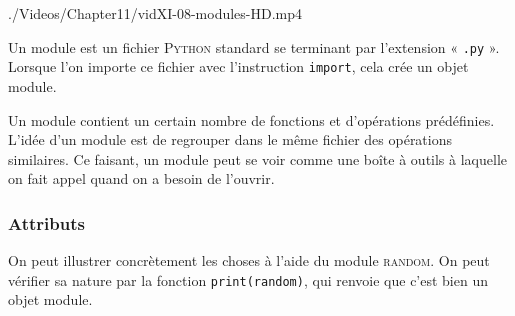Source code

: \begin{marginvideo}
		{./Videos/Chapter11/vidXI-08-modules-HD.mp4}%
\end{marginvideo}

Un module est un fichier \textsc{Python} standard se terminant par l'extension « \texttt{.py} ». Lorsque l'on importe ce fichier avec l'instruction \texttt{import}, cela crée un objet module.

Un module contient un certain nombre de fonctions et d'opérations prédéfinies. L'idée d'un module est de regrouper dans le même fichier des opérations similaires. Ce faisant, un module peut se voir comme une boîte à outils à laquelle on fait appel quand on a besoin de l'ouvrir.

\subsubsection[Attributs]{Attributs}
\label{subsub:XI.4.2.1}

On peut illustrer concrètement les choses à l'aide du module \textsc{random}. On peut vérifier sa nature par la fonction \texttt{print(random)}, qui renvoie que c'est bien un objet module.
========================================================================
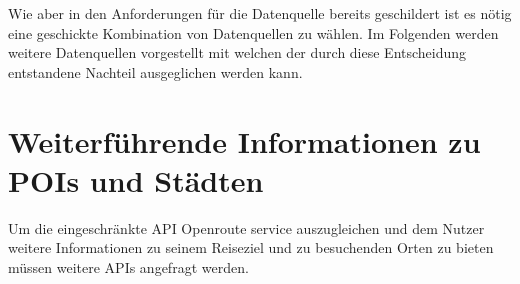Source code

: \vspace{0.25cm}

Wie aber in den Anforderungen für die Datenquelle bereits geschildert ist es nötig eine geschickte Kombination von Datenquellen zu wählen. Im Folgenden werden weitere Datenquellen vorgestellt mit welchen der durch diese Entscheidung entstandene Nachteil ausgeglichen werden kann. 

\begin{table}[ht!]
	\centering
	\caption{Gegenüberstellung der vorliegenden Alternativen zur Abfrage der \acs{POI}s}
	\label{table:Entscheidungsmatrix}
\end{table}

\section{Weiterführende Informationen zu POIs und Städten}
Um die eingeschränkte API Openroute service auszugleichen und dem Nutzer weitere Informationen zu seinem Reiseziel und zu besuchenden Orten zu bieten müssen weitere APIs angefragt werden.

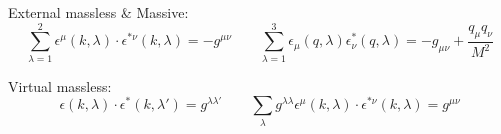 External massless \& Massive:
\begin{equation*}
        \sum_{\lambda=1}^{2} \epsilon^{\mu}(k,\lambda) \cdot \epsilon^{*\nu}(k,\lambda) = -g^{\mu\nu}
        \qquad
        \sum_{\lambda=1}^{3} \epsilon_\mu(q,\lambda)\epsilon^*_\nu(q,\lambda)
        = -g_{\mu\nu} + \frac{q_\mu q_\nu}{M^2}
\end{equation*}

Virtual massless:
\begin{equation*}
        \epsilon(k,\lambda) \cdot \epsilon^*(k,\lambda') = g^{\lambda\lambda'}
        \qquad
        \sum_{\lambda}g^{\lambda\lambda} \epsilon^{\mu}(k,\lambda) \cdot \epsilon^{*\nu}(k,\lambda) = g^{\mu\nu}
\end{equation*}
========================================================================
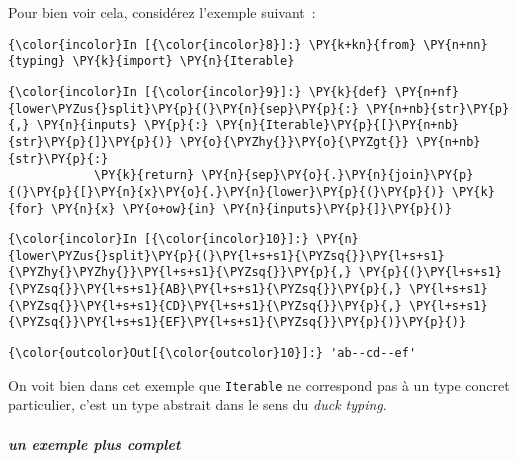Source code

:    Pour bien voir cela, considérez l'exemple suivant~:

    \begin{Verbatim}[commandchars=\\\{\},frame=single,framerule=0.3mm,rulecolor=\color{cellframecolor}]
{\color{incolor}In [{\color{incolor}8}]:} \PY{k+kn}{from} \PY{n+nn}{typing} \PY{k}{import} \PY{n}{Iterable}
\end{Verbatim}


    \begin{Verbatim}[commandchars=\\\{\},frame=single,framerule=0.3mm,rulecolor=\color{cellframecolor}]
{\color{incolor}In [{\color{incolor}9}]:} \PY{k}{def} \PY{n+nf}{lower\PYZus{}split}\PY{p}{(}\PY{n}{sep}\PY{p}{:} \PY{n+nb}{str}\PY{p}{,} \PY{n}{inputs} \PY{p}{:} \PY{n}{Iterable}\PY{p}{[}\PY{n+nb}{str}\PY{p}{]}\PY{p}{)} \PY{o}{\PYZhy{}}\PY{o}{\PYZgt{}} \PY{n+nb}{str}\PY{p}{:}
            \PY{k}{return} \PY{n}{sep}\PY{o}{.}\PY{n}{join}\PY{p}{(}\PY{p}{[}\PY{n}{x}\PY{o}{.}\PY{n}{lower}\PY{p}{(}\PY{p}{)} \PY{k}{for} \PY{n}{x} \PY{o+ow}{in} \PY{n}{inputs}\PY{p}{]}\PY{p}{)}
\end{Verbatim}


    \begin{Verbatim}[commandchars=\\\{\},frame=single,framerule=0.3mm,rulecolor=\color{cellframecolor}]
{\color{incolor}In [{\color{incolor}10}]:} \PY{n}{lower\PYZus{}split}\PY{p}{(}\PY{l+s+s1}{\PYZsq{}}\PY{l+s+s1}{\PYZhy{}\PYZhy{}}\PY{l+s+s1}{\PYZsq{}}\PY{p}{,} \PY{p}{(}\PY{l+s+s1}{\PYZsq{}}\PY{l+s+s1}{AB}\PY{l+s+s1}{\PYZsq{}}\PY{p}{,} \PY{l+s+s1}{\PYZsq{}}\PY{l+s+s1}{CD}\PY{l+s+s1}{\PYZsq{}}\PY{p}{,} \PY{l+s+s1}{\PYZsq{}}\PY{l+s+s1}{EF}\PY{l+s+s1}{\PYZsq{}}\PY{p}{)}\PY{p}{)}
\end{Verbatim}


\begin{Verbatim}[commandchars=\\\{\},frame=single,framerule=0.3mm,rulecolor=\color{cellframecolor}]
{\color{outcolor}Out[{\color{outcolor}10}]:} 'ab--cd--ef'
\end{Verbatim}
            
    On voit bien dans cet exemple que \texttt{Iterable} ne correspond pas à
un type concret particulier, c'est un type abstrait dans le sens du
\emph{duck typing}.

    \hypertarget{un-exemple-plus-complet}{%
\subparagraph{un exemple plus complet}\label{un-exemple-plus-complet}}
========================================================================
- **The problem**:
In the lines above, find the word "cdot" and copy each line that contains it.

- **Exercise response**:
        \sum_{\lambda=1}^{2} \epsilon^{\mu}(k,\lambda) \cdot \epsilon^{*\nu}(k,\lambda) = -g^{\mu\nu}
        \epsilon(k,\lambda) \cdot \epsilon^*(k,\lambda') = g^{\lambda\lambda'}
        \sum_{\lambda}g^{\lambda\lambda} \epsilon^{\mu}(k,\lambda) \cdot \epsilon^{*\nu}(k,\lambda) = g^{\mu\nu}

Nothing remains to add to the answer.